Using R Packages

Overview

Note: because software modules are not available on the login nodes, you will need to be on a compute node to load R and install packages.

R is a popular language for data analysis and visualization. Different versions are available as software modules and we provide the graphical interface RStudio for R through our Open OnDemand web interface.

Similar to other languages that use package managers to install libraries contributed by the user community, we recommend you create and manage your own local libraries in your account. This ensures a stable global environment for all users and that you have the most control over your packages' versions and dependencies.

We provide instructions below for how to create, use, and switch between libraries as well as some debugging techniques for when package installations fail. We also provide some script examples (click the button in the banner at the top of this page) for submitting R scripts as batch jobs.

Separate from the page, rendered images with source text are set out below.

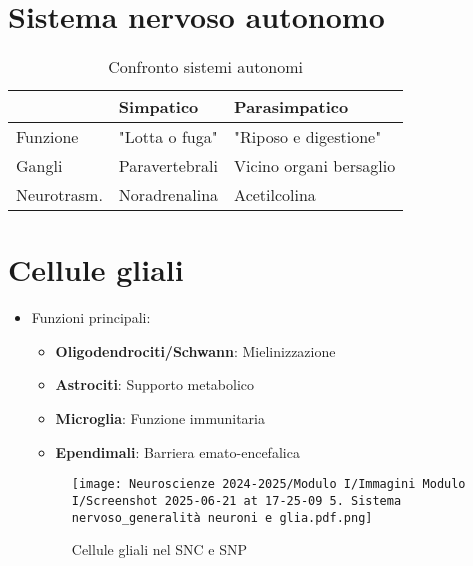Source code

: \documentclass{article}
\begin{document}
\section{Sistema nervoso autonomo}
\begin{table}[h]
\centering
\begin{tabular}{lll}
\toprule
& Simpatico & Parasimpatico \\
\midrule
Funzione & "Lotta o fuga" & "Riposo e digestione" \\
Gangli & Paravertebrali & Vicino organi bersaglio \\
Neurotrasm. & Noradrenalina & Acetilcolina \\
\bottomrule
\end{tabular}
\caption{Confronto sistemi autonomi}
\end{table}

\section{Cellule gliali}
\begin{itemize}
\item Funzioni principali:
  \begin{itemize}
  \item \textbf{Oligodendrociti/Schwann}: Mielinizzazione
  \item \textbf{Astrociti}: Supporto metabolico
  \item \textbf{Microglia}: Funzione immunitaria
  \item \textbf{Ependimali}: Barriera emato-encefalica
  \end{itemize}

\begin{figure}[h]
\centering
\texttt{[image: Neuroscienze 2024-2025/Modulo I/Immagini Modulo I/Screenshot 2025-06-21 at 17-25-09 5. Sistema nervoso\_generalità neuroni e glia.pdf.png]}
\caption{Cellule gliali nel SNC e SNP}
\label{fig:glia}
\end{figure}
\end{itemize}

\end{document}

RStudio is a popular method for running analyses (and for good reason!), but for longer-running jobs (say, many hours or days) or workflows that need more flexibility in their environment (e.g., need access to software installed as system modules such as gdal), we recommend batch submissions.

Contents


Creating a Custom R Library

 R packages can be finicky. See Switching Between Custom Libraries and Common Problems below to help with frequent user issues.

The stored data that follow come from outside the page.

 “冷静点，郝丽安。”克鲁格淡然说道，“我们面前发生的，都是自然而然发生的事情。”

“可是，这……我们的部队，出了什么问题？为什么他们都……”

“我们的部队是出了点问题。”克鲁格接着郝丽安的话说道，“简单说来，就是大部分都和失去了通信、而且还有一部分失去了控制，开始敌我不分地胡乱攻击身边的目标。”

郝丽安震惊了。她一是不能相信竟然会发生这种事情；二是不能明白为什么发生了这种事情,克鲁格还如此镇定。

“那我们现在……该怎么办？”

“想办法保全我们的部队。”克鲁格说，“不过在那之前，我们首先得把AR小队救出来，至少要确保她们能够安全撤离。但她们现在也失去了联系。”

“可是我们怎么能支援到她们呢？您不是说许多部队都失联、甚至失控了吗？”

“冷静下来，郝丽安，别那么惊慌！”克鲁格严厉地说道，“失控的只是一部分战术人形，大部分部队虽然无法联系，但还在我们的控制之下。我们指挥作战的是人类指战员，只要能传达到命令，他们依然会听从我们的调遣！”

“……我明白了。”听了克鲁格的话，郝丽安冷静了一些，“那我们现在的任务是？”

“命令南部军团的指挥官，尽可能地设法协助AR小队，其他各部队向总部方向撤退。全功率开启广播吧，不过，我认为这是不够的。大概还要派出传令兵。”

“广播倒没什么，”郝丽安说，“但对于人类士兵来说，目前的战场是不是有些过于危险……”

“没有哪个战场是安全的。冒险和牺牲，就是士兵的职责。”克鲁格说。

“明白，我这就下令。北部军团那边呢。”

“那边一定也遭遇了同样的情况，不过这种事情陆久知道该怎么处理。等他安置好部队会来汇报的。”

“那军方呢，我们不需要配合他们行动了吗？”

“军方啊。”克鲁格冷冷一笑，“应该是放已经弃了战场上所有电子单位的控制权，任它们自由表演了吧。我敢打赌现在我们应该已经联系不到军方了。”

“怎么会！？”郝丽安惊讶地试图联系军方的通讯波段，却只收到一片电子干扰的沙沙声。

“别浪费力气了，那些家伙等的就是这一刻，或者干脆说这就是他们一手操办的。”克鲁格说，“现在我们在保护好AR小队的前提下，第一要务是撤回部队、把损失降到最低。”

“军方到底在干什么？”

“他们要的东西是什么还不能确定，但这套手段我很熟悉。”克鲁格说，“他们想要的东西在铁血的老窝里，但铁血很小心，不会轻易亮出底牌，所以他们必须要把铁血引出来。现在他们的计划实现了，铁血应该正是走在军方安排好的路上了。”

Creating Your First Library

  1. Make a local directory to store your packages:

    $ mkdir -p ~/R/library
  2. Tell R where the directory is by creating an environment file:

    $ echo 'R_LIBS=~/R/library/' >> ~/.Renviron
  3. That's it! Now you can install packages normally. For example, to install and load the package "ggplot2":

    $ module load R
    $ R
    > install.packages("ggplot2")
    > library(ggplot2)

Switching Between Custom Libraries

If you're using different versions of R, we recommend you use different libraries. See Common Problems below for more information. When creating a library, consider including pertinent information in the name such as R version. For example:

If you start by using R version 4.0, following the instructions provided above:

$ mkdir -p ~/R/library_R_v4.0
$ echo 'R_LIBS=~/R/library_R_v4.0/' >> ~/.Renviron

If you later decide to switch to R version 4.1, instead of using your existing library, create a new one:

$ mkdir -p ~/R/library_R_v4.1

To use your new library, edit your .Renviron file:

$ nano ~/.Renviron                # opens the R environment file for editing
> R_LIBS=~/R/library_R_v4.1       # delete ~/R/library_R_v4.0 and enter the new directory
> CONTROL + X                     # exits (remember to save at the prompt)

Now you can go about your business and install as you normally would.


Common Problems and How to Debug Them

Working on a cluster without root privileges can lead to complications. For general information on package installations, see the r-bloggers documentation. For information on common installation problems on our clusters, see the section below with with suggested solutions:

 Anaconda

Anaconda

One common reason R packages won't install is an altered environment. This can frequently be caused by the presence Anaconda (or Miniconda) installed locally or initialized in your account from our system module.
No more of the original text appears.